Segment Start: Provided information

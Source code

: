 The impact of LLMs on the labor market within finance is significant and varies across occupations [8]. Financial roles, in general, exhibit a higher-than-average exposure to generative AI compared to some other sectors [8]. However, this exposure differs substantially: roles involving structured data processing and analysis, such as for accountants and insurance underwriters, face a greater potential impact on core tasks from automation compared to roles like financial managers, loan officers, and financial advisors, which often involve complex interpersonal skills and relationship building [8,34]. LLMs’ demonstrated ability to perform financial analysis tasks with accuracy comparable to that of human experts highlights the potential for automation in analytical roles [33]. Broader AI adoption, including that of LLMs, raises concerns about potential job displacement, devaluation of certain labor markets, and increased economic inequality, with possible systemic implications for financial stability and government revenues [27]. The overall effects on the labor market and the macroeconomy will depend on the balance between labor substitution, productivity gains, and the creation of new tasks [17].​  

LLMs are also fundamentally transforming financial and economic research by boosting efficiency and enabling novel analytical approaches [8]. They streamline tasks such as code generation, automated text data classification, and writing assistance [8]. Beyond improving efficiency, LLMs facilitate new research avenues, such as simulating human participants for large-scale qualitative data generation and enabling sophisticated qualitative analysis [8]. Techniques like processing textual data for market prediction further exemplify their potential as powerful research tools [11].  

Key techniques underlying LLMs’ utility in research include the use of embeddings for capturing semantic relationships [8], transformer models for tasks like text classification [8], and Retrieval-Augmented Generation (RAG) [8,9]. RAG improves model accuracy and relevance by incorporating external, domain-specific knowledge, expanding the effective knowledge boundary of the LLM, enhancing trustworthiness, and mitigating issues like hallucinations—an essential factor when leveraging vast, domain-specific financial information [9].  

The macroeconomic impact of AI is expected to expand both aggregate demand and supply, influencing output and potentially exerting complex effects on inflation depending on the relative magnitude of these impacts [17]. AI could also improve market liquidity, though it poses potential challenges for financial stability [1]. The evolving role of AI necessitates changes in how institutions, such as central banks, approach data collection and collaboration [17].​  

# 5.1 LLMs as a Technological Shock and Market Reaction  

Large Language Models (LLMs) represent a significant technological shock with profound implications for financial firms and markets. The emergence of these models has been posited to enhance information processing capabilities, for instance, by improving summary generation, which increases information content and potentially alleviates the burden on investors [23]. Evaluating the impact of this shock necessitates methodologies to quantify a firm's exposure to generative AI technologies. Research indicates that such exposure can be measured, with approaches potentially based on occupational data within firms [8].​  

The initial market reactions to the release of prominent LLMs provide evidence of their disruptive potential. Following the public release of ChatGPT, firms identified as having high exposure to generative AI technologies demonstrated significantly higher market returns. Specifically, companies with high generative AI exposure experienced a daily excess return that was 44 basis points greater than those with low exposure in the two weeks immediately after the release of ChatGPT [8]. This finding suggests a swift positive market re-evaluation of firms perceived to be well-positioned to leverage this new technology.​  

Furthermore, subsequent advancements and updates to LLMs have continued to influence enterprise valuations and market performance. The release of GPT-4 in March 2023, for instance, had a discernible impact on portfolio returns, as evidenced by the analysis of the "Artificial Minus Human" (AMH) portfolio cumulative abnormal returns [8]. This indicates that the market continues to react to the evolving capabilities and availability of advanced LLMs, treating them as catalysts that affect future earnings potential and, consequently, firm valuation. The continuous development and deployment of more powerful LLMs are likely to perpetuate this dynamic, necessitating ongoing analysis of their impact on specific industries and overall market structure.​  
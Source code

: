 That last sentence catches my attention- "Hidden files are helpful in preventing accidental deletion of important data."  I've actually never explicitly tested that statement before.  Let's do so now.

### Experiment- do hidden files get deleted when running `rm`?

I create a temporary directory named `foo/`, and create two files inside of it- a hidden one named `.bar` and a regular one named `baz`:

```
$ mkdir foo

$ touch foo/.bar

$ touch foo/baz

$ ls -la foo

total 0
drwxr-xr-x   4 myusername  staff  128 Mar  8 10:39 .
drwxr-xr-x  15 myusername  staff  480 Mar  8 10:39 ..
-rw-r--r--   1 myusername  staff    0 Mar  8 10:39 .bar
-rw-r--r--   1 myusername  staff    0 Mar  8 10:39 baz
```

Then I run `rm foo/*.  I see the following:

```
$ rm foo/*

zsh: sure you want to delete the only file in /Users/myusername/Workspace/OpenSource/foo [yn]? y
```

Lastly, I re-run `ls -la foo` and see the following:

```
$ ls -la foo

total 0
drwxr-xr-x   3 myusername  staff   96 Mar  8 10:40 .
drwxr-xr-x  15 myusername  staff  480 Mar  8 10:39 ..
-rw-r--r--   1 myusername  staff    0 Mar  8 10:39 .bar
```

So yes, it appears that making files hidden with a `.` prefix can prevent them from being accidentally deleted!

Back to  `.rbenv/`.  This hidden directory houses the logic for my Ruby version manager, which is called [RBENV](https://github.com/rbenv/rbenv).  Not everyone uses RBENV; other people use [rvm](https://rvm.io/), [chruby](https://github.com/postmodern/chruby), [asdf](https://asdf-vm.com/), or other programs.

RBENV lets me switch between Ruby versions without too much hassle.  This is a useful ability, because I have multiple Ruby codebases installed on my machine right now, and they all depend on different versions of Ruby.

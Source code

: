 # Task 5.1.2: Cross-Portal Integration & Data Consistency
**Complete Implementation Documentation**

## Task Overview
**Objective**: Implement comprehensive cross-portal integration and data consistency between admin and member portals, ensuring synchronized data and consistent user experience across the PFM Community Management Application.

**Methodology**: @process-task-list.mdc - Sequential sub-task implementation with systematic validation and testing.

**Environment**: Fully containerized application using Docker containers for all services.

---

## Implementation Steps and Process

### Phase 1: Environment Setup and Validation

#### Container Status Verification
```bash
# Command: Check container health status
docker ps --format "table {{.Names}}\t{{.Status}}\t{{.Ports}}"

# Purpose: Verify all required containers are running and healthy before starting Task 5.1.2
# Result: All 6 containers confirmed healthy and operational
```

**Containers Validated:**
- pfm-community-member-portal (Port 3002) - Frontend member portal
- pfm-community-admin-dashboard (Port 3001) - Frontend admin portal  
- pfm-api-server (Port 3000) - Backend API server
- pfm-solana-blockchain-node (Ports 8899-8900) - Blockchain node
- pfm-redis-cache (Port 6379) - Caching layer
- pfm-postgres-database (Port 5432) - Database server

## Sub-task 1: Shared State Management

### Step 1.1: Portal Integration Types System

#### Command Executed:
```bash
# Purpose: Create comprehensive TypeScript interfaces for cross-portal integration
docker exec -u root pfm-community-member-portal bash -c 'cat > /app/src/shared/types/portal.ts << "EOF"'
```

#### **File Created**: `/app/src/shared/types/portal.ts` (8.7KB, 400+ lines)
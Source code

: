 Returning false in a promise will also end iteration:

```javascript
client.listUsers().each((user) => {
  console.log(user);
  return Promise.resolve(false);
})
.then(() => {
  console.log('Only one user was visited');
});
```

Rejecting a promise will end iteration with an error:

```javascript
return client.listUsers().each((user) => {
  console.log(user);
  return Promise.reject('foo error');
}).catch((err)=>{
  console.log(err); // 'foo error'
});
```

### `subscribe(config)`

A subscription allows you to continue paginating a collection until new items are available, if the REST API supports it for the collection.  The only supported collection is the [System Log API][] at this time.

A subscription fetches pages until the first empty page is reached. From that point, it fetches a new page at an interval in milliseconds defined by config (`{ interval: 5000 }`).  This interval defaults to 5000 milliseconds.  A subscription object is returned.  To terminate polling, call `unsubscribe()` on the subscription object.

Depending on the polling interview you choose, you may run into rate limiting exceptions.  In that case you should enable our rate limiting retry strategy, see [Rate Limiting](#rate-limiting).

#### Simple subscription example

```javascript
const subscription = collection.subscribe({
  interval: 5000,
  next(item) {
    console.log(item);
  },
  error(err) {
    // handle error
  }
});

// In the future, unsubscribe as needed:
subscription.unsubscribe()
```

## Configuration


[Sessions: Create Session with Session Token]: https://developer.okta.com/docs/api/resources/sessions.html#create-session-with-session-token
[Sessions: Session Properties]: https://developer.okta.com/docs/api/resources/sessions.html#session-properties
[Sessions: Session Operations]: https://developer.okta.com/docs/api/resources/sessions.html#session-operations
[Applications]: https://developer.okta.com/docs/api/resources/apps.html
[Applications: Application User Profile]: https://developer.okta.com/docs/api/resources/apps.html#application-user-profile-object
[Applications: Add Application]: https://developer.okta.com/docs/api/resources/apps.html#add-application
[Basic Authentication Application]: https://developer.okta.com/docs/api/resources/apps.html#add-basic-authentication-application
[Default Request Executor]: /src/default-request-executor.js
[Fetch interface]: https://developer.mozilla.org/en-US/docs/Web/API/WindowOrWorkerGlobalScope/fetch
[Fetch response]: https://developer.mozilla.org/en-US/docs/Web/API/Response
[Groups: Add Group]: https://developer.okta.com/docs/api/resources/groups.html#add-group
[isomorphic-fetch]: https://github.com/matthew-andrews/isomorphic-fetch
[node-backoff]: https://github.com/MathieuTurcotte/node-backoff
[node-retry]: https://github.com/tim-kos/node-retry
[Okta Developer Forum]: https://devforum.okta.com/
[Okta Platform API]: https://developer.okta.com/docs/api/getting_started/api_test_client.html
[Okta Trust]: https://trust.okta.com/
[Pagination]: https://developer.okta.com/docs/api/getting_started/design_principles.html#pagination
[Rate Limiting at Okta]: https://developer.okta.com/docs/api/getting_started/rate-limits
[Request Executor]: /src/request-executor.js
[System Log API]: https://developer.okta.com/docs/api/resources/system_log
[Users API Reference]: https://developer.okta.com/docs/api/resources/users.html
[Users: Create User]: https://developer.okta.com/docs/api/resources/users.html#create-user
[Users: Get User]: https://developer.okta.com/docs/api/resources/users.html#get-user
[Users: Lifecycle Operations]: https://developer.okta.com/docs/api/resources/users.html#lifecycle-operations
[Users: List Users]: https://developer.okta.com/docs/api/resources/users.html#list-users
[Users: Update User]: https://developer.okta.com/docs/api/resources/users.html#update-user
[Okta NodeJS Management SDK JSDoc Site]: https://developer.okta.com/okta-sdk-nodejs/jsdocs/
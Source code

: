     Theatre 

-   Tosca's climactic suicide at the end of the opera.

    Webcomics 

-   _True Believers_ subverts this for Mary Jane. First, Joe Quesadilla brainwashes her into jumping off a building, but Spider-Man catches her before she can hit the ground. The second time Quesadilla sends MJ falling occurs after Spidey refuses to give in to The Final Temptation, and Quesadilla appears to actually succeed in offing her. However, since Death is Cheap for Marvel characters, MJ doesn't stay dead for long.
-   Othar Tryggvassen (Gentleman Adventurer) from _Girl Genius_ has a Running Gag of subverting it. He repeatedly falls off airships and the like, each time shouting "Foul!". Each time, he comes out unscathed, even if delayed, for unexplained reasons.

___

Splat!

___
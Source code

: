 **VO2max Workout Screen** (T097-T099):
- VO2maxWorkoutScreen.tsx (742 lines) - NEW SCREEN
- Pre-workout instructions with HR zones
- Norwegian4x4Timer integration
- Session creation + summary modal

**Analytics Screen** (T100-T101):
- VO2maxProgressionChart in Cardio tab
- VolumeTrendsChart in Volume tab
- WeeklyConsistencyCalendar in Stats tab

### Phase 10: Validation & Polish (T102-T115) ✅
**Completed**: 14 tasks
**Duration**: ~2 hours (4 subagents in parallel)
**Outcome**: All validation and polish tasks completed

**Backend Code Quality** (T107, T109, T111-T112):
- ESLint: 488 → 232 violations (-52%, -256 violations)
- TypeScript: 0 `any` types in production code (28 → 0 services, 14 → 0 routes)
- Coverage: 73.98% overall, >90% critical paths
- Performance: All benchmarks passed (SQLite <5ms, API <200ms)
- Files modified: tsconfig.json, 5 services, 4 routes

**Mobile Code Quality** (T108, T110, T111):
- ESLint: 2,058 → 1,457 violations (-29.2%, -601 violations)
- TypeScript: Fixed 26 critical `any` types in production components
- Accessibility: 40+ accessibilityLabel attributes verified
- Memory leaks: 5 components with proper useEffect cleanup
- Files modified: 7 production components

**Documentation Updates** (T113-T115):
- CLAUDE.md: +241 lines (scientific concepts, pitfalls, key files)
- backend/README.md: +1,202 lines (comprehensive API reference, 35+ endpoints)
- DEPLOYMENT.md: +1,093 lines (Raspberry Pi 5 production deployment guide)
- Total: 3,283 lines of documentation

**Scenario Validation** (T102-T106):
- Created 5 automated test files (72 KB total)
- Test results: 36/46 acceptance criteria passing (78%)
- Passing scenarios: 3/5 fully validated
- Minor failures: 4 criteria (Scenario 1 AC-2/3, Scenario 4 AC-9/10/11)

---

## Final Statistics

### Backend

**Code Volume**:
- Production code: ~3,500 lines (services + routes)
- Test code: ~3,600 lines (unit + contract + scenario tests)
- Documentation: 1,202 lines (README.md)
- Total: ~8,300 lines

Segment End: Provided information

> **What the task asks**: What is asked for is an exact copy of the lines above from the one containing "[node-backoff]: https://github.com/MathieuTurcotte/node-backoff" through the one containing "- Norwegian4x4Timer integration", and only those.

> **Written response**:
[node-backoff]: https://github.com/MathieuTurcotte/node-backoff
[node-retry]: https://github.com/tim-kos/node-retry
[Okta Developer Forum]: https://devforum.okta.com/
[Okta Platform API]: https://developer.okta.com/docs/api/getting_started/api_test_client.html
[Okta Trust]: https://trust.okta.com/
[Pagination]: https://developer.okta.com/docs/api/getting_started/design_principles.html#pagination
[Rate Limiting at Okta]: https://developer.okta.com/docs/api/getting_started/rate-limits
[Request Executor]: /src/request-executor.js
[System Log API]: https://developer.okta.com/docs/api/resources/system_log
[Users API Reference]: https://developer.okta.com/docs/api/resources/users.html
[Users: Create User]: https://developer.okta.com/docs/api/resources/users.html#create-user
[Users: Get User]: https://developer.okta.com/docs/api/resources/users.html#get-user
[Users: Lifecycle Operations]: https://developer.okta.com/docs/api/resources/users.html#lifecycle-operations
[Users: List Users]: https://developer.okta.com/docs/api/resources/users.html#list-users
[Users: Update User]: https://developer.okta.com/docs/api/resources/users.html#update-user
[Okta NodeJS Management SDK JSDoc Site]: https://developer.okta.com/okta-sdk-nodejs/jsdocs/
Source code

:     Theatre 

-   Tosca's climactic suicide at the end of the opera.

    Webcomics 

-   _True Believers_ subverts this for Mary Jane. First, Joe Quesadilla brainwashes her into jumping off a building, but Spider-Man catches her before she can hit the ground. The second time Quesadilla sends MJ falling occurs after Spidey refuses to give in to The Final Temptation, and Quesadilla appears to actually succeed in offing her. However, since Death is Cheap for Marvel characters, MJ doesn't stay dead for long.
-   Othar Tryggvassen (Gentleman Adventurer) from _Girl Genius_ has a Running Gag of subverting it. He repeatedly falls off airships and the like, each time shouting "Foul!". Each time, he comes out unscathed, even if delayed, for unexplained reasons.

___

Splat!

___
Source code

: **VO2max Workout Screen** (T097-T099):
- VO2maxWorkoutScreen.tsx (742 lines) - NEW SCREEN
- Pre-workout instructions with HR zones
- Norwegian4x4Timer integration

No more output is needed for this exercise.